Having described an example video stream emitter 100, attention is directed to FIG. 2A, which is a block diagram that conceptually illustrates an example implementation involving the video stream emitter 100. In particular, FIG. 2A shows a video stream 200 a that in one embodiment is provided by the video stream emitter 100. The video stream 200 a comprises compressed pictures that includes a first video sequence 202 and a second video sequence 204. For instance, in one implementation, the first video sequence 202 is received at a receiver followed by the second video sequence 204. In one implementation, the end of the first video sequence 202 is delineated by information 206, such as an end_of_stream NAL Unit. The information 206 is provided in the video stream in accordance to its corresponding information type, a NAL unit. The information 206 is in the first video sequence 202 at the end of the first video sequence. In one embodiment, information 208 is provided in the video stream in relation to other information (e.g., an end_of_stream NAL Unit 206). Information 208 pertains to a concatenation in the video stream, particularly to the end of first video sequence 202 followed by the second video sequence 204. The information 208, in one embodiment, may identify the location and/or picture properties of information 206, which may correspond to a potential splice point. The information 206, may be an end_of_stream NAL Unit 206 in the video coding layer (VCL) inserted by the encoding device 102. The information 206 may be used by the splicer 104 to perform the concatenation of the first video sequence 202 and the second video sequence 204 and remain included in the video stream provided by the video stream emitter 100, which may then be also used by the VSRAPD 108. The splicer 104 may provide information 206 in some embodiments. The information 208 may be provided by the encoding device 102 to be used by the splicer 104. In one embodiment, this information 208 is inserted by the same concatenation or splicing device that inserts the end_of_stream NAL Unit or information 206. The information 208 may be provided in the video stream to point ahead to information 206, which identifies a potential splice point to the splicer 104, and identifies to the VSRAPD 108 a concatenation of the first video sequence 202 followed by the second video sequence 204.

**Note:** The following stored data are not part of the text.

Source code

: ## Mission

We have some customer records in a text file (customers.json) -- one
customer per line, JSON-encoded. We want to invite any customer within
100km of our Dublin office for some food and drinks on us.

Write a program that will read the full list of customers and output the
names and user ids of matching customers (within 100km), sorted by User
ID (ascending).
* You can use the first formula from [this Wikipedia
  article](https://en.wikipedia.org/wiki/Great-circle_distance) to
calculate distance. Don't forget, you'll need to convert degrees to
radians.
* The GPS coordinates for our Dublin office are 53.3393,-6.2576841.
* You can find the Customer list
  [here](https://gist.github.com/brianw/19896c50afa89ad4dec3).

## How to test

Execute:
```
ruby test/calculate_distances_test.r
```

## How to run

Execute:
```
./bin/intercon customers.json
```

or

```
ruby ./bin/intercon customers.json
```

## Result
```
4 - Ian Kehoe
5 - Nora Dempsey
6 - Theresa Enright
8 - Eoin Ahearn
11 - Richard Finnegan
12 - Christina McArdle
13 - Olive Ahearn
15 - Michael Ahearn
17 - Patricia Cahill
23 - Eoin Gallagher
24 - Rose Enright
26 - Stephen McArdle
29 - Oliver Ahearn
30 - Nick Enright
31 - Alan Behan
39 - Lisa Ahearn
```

Given that a compressed picture buffer (CPB) is subject to the initial buffering delay and offset, and the different treatment of non-VCL NAL units in different models, there is need to specify the effective time of the end_of_stream NAL Unit 206. One consideration for the effective time of the end_of_stream NAL Unit 206 is immediately prior to the picture that follows the last decoded picture prior (in relation to the end_of_stream NAL Unit); in other words, in the first video sequence 202 at the end of the first video sequence (or what would be the end of the first video sequence when indicated as a potential slice point). Note that the information 206 is immediately prior to the first picture of the second video sequence 204, as illustrated in FIG. 2A.
Note that one having ordinary skill in the art would recognize, in the context of the present disclosure, that since a sequence in AVC begins with an IDR picture, the end_of_stream NAL Unit 206 is not required in all implementations to indicate the end of the first video sequence 202. Thus, the end_of_stream NAL unit, or information 206, can be used by encoding device 102 to identify to the splicer 104 a location in the first video sequence that is suitable for concatenation (i.e., a potential splice point). Furthermore, the information 206 can be used to identify a location in the video stream to the VSRAPD 108 corresponding to a concatenation from the first video sequence 202 to the second video sequence 204.

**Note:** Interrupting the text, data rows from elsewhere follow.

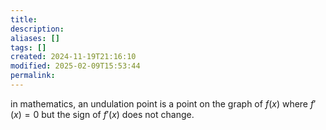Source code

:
 ```yaml
---
title: 
description: 
aliases: []
tags: []
created: 2024-11-19T21:16:10
modified: 2025-02-09T15:53:44
permalink:
---
```


in mathematics, an undulation point is a point on the graph of $f(x)$ where $f'(x)=0$ but the sign of $f'(x)$ does not change.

In another embodiment, illustrated by the block diagram of FIG. 2B, information 210 and the end_of_stream NAL Unit 206 is signaled further ahead (e.g., temporally, such as earlier in comparison to information 208, or spatially prior) to allow sufficient lead time to the VSRAPD 108 (i.e., the decoder). For instance, the information 210 accompanying the end_of_stream NAL Unit 206 may indicate the exact number of pictures in the VCL from its location in the video stream after which the end_of_stream NAL Unit 206 is located to identify a potential splice point or where the concatenation occurs. Thus, the information 210 may be provided in the video stream to point ahead to information 206, which identifies a potential splice point to the splicer 104, and to the VSRAPD 108, a concatenation of the first video sequence 202 followed by the second video sequence 204. And the information 210 (or 208) may be used to indicate at the concatenation the properties of the pictures of the first video sequence 202 and possibly of the pictures of the second video sequence 204. Hence the information 210 may provide location information and/or property information pertaining to information 206.
In one embodiment, the effective time of the end_of_stream NAL Unit 206 can be understood in the following context:
second stream's (CPB delay+DPB delay) is<first stream's (CPB delay+DPB delay).
In one embodiment, it is beneficial if the same or different information (e.g., SEI message) further conveyed the output behavior of certain pictures of the first video sequence 202 in a decoded picture buffer (DPB) to properly specify a transition (e.g., a transition period) in which non-previously output pictures of the first video sequence 202 are output while pictures of the second video sequence 204 enter the CPB. Such behavior is preferably flexible to allow the specification of each non-previously output pictures in the DPB at the concatenation point to be output repeatedly for N output intervals, which gives the option to avoid a gap without outputting pictures, relieve a potential bump in the bit-rate, and extend some initial CPB buffering of the second video sequence 204. However, it should be noted that the encoding device 102 may opt to ignore providing this auxiliary information.
In one embodiment, the second and different auxiliary information 210 (e.g., different than 208) is beneficially used to signal a potential concatenation (or splice) point in the video stream 200 (e.g., 200 a, 200 b). In one version, the information conveys that M pictures away there is a point in the stream in which the DPB contains K non-previously output pictures with consecutive output times, which aids concatenation devices (e.g., the splicer 104) to identify points in the stream amenable for concatenation.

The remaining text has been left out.